Over the years, California has collected enough taxes to fully fund education, fix our water issues, and repair our roads — but has chosen to redirect the funds for other priorities. According to the Governor, this year California is collecting more taxes than expenditures, with billions leftover in reserves.
Yet, California, the 5th largest economy in the world, is 36th in the nation in educational attainment, 39th in school quality, 13th in school safety and has the lowest percentage of high school diploma holders in the nation, according to WalletHub’s analyses. Even worse, there have been 19 school shootings in California since 1990 and many other types of assaults on teachers and students.
This is in part due to easy access to weapons and the elimination of mental and social health intervention programs in our schools, such as counseling and nursing for students with psychological challenges, and training in social skills, vocational skills, and courses on civil and moral values that provide students alternatives to negative engagements.
We ask ourselves, “If I only saw the signs…..” Years ago, we had trained professionals on campus who could help with these issues and parents who had access to quality health care that would help them address mental illness. Today, many of these intervention measures have been cut out of the budget.
Equally frustrating, Californians pay the highest sales and income taxes in the nation, and the 2nd highest gas tax in the nation. Yet upwards of 16 percent of California’s college students are from foreign countries, not because they are more qualified but because they pay more in tuition. This has contributed to the issuance of 144,000 work visas to foreign workers, who take American jobs.
Californians are taxed for a lot of worthy things but at some point we have to set limits and priorities. If we consolidate our resources and require all programs to meet performance measures and mandate effectiveness and eliminate redundancy and fraud — we can prioritize funding for education, employment, and affordable housing — so that people can own a home in a safe community, obtain high quality education and training for their children and take care of their families.
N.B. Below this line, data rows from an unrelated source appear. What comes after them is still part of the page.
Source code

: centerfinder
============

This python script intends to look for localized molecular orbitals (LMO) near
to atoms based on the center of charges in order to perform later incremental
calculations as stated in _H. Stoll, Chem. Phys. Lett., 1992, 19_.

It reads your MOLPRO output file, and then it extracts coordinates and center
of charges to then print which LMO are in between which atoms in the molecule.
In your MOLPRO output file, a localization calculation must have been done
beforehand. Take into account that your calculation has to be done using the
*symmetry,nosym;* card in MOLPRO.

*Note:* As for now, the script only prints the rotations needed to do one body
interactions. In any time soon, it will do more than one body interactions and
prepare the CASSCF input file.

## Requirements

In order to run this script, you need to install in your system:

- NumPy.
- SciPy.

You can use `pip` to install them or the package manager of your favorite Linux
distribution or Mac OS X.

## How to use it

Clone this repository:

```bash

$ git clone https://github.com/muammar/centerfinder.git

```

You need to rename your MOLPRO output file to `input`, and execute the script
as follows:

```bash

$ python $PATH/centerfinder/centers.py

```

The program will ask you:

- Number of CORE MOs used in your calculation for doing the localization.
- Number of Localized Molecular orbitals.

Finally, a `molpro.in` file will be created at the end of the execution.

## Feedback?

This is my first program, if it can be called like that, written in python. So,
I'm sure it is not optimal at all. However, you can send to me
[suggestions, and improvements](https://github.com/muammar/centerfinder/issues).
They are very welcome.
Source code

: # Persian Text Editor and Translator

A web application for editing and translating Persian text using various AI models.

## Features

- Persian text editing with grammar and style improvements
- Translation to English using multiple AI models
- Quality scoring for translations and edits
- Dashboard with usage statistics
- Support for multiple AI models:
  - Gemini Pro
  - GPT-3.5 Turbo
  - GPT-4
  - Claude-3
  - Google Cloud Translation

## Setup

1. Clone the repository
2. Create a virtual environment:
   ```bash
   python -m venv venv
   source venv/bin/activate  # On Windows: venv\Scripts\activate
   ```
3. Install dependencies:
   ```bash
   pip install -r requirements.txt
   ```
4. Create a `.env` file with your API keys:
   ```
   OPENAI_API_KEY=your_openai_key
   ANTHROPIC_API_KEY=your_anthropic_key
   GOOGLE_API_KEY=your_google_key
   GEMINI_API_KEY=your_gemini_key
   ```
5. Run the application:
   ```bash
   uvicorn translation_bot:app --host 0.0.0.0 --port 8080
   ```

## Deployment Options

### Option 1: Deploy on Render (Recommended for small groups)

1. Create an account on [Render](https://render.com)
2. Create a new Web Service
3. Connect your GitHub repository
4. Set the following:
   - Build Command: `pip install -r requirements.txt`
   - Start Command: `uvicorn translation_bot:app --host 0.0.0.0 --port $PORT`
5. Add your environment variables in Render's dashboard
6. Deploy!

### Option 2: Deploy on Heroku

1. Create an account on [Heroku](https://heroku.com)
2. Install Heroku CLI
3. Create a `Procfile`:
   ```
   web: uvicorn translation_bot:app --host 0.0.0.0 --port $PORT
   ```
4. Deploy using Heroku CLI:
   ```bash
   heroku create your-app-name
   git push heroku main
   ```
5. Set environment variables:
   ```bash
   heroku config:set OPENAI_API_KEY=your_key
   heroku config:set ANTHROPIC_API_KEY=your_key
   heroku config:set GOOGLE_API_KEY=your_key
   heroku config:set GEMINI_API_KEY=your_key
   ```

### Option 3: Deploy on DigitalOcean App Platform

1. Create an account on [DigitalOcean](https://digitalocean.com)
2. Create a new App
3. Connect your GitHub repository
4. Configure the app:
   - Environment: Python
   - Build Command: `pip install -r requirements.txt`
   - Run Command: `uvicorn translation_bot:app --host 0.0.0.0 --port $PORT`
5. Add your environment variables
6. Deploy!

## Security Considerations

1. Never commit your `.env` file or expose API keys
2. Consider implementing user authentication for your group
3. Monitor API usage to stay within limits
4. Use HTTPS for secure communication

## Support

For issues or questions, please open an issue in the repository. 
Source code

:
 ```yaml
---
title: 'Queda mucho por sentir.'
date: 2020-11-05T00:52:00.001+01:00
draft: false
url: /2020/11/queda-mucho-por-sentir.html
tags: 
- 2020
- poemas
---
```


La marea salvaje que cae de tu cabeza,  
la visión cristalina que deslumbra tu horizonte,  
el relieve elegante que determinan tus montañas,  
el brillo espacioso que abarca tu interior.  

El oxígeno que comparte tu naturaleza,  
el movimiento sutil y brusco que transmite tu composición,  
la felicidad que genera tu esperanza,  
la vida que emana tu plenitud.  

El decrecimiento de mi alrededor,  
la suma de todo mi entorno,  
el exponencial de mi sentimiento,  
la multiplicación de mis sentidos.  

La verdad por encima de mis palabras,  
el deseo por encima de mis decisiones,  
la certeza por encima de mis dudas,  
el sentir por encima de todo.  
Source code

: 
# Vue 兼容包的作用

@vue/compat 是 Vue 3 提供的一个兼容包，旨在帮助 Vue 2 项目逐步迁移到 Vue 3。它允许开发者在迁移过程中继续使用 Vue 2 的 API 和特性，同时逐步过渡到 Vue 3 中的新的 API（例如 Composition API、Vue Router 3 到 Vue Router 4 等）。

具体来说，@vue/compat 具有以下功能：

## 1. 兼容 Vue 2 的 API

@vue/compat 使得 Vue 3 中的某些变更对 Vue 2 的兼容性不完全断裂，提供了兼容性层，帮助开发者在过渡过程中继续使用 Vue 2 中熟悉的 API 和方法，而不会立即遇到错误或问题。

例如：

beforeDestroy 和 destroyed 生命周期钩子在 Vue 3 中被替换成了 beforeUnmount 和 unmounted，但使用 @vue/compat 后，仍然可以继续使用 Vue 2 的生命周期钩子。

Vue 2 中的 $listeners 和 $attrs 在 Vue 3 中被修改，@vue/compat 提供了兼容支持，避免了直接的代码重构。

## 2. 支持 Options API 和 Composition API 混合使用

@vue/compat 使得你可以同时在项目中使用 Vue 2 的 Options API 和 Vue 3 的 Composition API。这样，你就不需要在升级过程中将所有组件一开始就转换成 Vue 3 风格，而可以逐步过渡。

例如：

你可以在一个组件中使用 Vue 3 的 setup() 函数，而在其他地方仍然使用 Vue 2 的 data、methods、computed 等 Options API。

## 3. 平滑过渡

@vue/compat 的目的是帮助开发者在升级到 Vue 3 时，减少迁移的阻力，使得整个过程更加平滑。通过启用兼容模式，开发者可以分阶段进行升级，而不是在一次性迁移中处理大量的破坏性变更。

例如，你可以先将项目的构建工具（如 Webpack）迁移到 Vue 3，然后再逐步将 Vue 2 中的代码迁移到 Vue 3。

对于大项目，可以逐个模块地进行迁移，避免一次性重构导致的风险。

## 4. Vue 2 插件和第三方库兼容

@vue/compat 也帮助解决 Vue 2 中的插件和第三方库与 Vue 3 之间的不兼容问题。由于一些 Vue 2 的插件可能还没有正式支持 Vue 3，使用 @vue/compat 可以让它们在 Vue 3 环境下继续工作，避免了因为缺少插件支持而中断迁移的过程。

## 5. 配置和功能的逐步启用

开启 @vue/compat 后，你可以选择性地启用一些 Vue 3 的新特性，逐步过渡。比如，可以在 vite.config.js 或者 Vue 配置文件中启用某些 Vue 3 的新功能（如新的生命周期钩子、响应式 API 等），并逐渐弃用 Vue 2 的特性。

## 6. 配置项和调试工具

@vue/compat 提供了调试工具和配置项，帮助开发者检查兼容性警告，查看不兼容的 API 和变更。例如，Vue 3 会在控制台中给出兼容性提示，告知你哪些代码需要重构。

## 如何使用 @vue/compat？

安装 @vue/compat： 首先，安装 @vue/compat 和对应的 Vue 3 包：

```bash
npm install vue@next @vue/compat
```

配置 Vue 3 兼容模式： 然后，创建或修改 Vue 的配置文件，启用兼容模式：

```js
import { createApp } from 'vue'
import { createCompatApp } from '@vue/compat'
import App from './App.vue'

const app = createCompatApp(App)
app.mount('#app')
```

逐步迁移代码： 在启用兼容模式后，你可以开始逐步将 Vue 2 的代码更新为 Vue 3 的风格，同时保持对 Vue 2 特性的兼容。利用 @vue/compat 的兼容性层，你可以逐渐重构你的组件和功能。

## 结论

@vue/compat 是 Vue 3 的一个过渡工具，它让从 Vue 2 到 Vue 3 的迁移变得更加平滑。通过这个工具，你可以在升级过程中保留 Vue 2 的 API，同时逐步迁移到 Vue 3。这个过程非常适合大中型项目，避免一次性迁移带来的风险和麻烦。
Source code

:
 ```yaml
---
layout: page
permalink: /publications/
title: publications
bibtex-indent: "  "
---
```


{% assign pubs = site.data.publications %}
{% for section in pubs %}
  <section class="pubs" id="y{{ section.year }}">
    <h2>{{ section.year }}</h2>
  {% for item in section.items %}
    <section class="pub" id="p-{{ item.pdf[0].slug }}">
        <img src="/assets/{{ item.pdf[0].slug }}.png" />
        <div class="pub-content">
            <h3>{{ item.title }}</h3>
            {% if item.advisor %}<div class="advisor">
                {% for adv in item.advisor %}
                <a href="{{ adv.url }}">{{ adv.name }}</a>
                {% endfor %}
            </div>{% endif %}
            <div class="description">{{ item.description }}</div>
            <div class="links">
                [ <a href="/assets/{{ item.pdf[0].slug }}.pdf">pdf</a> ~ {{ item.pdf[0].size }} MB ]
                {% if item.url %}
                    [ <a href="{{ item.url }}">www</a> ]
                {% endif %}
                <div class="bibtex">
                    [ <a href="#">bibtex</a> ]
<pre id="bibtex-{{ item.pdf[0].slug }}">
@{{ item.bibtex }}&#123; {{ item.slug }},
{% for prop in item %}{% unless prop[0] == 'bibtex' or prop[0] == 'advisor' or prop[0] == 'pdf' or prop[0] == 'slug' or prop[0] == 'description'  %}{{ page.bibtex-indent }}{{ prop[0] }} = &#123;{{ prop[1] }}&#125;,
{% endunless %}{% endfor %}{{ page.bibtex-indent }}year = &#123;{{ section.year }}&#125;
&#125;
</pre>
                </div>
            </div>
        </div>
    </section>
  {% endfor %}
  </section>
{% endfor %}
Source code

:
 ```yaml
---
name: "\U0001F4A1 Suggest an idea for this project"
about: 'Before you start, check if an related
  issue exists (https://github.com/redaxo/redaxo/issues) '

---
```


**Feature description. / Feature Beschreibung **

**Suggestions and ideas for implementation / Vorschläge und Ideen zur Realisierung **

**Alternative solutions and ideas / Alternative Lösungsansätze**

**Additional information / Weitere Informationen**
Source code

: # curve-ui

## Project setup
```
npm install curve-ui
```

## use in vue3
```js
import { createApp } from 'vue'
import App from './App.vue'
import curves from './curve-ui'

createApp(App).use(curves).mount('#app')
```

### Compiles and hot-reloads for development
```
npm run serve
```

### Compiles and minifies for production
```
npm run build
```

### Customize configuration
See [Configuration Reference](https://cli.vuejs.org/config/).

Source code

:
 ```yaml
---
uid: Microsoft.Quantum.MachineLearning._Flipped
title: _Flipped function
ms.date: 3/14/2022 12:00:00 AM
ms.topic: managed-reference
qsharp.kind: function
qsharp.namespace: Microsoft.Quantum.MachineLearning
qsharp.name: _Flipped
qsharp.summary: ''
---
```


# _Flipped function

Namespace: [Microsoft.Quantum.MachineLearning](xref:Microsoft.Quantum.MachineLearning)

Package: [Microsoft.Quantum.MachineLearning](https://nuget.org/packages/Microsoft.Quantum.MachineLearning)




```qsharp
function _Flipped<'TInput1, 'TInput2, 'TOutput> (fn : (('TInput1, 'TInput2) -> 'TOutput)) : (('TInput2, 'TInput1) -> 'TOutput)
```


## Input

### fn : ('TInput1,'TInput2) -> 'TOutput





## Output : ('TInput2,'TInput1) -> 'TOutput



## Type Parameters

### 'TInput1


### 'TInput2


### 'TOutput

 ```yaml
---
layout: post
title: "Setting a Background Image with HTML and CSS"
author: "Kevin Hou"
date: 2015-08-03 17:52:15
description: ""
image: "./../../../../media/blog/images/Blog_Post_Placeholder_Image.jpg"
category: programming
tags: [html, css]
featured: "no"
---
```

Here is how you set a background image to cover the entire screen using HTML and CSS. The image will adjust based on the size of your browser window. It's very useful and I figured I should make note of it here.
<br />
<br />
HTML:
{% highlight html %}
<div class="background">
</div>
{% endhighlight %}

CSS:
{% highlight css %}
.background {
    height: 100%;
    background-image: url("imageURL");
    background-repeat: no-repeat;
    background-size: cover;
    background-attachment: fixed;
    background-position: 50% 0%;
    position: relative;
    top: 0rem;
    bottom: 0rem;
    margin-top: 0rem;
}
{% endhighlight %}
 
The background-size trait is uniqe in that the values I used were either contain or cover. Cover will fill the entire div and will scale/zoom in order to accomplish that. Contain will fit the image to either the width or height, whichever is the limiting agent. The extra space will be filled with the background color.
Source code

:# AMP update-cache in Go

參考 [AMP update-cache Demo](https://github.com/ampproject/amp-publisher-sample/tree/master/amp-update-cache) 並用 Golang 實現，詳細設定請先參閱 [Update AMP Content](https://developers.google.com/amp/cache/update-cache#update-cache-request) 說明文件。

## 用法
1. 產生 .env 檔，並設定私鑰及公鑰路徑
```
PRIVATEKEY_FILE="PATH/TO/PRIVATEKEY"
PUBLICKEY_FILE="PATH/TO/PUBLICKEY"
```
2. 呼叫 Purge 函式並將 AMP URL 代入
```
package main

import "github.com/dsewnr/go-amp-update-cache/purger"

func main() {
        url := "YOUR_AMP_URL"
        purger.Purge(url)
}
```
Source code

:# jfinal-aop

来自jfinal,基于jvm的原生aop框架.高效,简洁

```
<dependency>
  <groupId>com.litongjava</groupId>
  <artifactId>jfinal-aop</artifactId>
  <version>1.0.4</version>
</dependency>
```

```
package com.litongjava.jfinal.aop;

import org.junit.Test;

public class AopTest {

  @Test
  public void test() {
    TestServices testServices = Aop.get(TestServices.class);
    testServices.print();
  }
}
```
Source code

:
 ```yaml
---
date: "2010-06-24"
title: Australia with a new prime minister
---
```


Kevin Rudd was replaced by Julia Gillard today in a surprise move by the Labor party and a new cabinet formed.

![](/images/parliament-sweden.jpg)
As you ponder what and who to vote for, consider that “Voting is like hiring doctors; you want to make sure they’ll come with some operating experience and that you’ll get what you paid for when they’re done.”
Jerome E. Horton is the Third District Member of the California State Board of Equalization, representing more than 9.5 million residents in Los Angeles, a portion of San Bernardino, and Ventura Counties. The five-member California State Board of Equalization is a publicly elected tax board that serves a significant role in the assessment and administration of property taxes.